Osteogenesis type I is the most common and usually the mildest form of OI. In most cases, it is characterized by multiple bone fractures usually occurring during childhood through puberty. Fractures usually begin when an affected child begins to walk; fractures during the newborn (neonatal) period are rare. The frequency of fractures usually declines after puberty. Repeated fractures may result in slight malformation of the bones of the arms and legs.
A distinguishing feature associated with OI type I is bluish discoloration of the whites of the eyes (blue sclera). In some cases, individuals with OI type I may develop abnormalities affecting the middle and/or inner ears contributing to, or resulting in, hearing impairment. Hearing loss occurs most often in the third decade of life; however, it can occur as early as the second decade or as late as the seventh.
Individuals with OI type I may have a triangular facial appearance> and an abnormally large head (macrocephaly). Approximately 20 percent of adults with OI type I develop abnormal sideways or front-to-back curvature of the spine (scoliosis or kyphosis).
Additional symptoms associated with OI type I include loose joints, low muscle tone, and thin skin that bruises easily.
Osteogenesis Type 3
OI type II is the most severe type of osteogenesis imperfecta. Affected infants often experience life-threatening complications at, or shortly after birth. Infants with OI type II have low birth weight, abnormally short arms and legs (limbs), and bluish discoloration of the whites of the eyes (blue sclera). In addition, affected infants may have extremely fragile bones and numerous fractures present at birth. The ribs and long bones of the legs of affected infants are often malformed.
Infants with OI type II often have underdeveloped lungs and an abnormally small upper chest (thorax) that may result in life-threatening respiratory insufficiency. In some cases, affected infants may experience congestive heart failure.
Infants with OI type II may also have a small, narrow nose; a small jaw (micrognathia); and an abnormally soft top of the skull (calvaria) with abnormally large soft spots (large fonatanelle). Affected infants may also have abnormally thin, fragile skin and low muscle tone (hypotonia).
OI type II has been subdivided into three subgroups (A, B, and C) based upon small differences in bone formation seen only on x-rays (radiographic features).
Osteogenesis Type 3
OI type III is characterized by extremely fragile bones, multiple fractures, and malformed bones. Multiple fractures are often present at birth. Fractures and malformation of various bones (most often the ribs and long bones) may become worse (progressive malformation) as affected infants and children age.
Progressive malformation of various bones may result in short stature, sideways and front-to-back curvature of the spine (scoliosis and kyphosis), and malformation of the area where the bone in the back of the skull (occipital bone) and the top of the spine meet (basilar impression). In some cases, affected individuals may develop pulmonary insufficiency and respiratory problems. In severe cases, progressive bone malformation may result in affected individuals requiring wheelchairs.
Infants with OI type III may have a slight blue discoloration to the whites of the eyes (blue sclera) at birth.
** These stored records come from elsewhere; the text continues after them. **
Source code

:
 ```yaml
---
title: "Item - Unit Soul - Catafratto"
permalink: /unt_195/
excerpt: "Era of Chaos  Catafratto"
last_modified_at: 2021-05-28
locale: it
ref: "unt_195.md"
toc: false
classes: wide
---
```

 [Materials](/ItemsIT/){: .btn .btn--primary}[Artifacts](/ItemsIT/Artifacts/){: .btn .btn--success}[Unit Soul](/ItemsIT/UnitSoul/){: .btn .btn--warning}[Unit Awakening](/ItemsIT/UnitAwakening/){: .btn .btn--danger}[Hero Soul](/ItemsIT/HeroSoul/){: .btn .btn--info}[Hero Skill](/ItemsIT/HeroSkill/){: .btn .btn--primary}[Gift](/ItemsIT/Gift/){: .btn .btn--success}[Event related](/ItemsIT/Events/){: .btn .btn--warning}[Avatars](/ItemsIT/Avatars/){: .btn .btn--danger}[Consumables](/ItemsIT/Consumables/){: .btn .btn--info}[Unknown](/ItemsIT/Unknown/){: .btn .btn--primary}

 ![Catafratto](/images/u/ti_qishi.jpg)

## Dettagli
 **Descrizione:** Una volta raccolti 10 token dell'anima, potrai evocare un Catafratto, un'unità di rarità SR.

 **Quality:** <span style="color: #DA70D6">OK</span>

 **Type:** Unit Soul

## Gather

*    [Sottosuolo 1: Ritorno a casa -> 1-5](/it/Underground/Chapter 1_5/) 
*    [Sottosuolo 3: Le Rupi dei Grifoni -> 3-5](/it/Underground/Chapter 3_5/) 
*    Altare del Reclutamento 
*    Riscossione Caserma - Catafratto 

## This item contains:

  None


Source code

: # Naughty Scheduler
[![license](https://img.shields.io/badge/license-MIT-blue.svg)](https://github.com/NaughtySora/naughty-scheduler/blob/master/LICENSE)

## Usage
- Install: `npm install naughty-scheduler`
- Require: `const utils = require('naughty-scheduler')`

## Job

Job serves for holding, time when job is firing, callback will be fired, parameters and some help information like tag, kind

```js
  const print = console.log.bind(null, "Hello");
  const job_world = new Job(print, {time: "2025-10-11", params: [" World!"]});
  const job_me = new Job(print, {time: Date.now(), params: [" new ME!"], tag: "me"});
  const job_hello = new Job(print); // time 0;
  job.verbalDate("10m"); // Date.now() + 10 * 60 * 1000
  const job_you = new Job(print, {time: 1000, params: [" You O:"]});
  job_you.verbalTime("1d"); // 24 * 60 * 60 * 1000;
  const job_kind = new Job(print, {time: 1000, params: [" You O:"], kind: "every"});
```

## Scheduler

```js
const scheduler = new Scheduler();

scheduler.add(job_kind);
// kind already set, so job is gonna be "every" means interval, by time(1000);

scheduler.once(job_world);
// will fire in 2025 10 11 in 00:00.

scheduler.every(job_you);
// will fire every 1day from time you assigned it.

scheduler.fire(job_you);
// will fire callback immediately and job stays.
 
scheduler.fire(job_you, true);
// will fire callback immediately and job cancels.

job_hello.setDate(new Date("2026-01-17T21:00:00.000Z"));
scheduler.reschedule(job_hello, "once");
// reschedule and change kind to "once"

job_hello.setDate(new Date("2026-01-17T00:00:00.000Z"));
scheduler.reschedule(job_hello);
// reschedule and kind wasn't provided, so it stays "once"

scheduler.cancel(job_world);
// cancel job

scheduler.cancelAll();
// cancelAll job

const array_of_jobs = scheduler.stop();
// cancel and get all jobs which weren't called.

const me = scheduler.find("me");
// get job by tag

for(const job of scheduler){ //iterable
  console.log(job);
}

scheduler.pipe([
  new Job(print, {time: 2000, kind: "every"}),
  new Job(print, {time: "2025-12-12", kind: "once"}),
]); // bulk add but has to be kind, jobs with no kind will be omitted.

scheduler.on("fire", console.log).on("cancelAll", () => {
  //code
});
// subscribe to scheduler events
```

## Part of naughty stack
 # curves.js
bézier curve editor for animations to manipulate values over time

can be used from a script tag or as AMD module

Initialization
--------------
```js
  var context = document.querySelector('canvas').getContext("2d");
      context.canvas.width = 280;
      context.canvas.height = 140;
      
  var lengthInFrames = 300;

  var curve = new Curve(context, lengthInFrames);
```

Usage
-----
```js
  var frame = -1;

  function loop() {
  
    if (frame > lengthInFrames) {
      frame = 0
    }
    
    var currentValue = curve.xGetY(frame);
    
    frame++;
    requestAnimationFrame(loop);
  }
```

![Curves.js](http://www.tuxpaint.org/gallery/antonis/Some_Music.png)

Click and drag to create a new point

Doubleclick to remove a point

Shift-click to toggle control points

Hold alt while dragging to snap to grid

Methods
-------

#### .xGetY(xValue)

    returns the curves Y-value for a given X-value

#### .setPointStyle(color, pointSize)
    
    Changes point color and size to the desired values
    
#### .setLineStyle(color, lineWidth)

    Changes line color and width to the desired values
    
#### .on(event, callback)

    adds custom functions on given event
In most cases, the bluish tinge fades during the first year of life. Affected infants may have a triangular facial appearance due to an abnormally prominent forehead (frontal bossing) and an abnormally small jaw (micrognathia). In some cases, hearing impairment and brittle, discolored teeth (dentinogenesis imperfecta) may also be present.
Osteogenesis Type 4
Individuals with OI type IV have fragile bones that often fracture easily. Fractures are more common before puberty. Affected individuals experience mild to moderate bone malformation and are usually shorter than average. Affected individuals may develop sideways and front-to-back curvature of the spine (scoliosis and kyphosis).
Individuals with OI type IV may have a triangular facial appearance. In most cases, the whites of the eyes (sclera) are normal or pale blue during infancy. As an affected infant ages, the pale blue discoloration of the sclera fades. Affected individuals may also experience hearing impairment and brittle, discolored teeth (dentinogenesis imperfecta)
Unclassified Osteogenesis Imperfecta
Many cases of individuals with the bone abnormalities characteristic of osteogenesis imperfecta have been reported in the medical literature. However, these cases have additional symptoms that prevent them from being classified under one of the four main types of OI. Researchers have speculated that these cases may be subgroups of one of the four main types of OI, an additional type of OI (e.g., OI type V), or separate disorders.
How Is Brittle Bone Disease Diagnosed?
Your doctor can diagnose brittle bone disease by taking X-rays. X-rays allow your doctor to see current and past broken bones. They also make it easier to view defects in the bones. Lab tests may be used to analyze the structure of your child’s collagen. In some cases, your doctor may want to do a skin punch biopsy. During this biopsy, the doctor will use a sharp, hollow tube to remove a small sample of your tissue.
Genetic testing can be done to trace the source of any defective genes.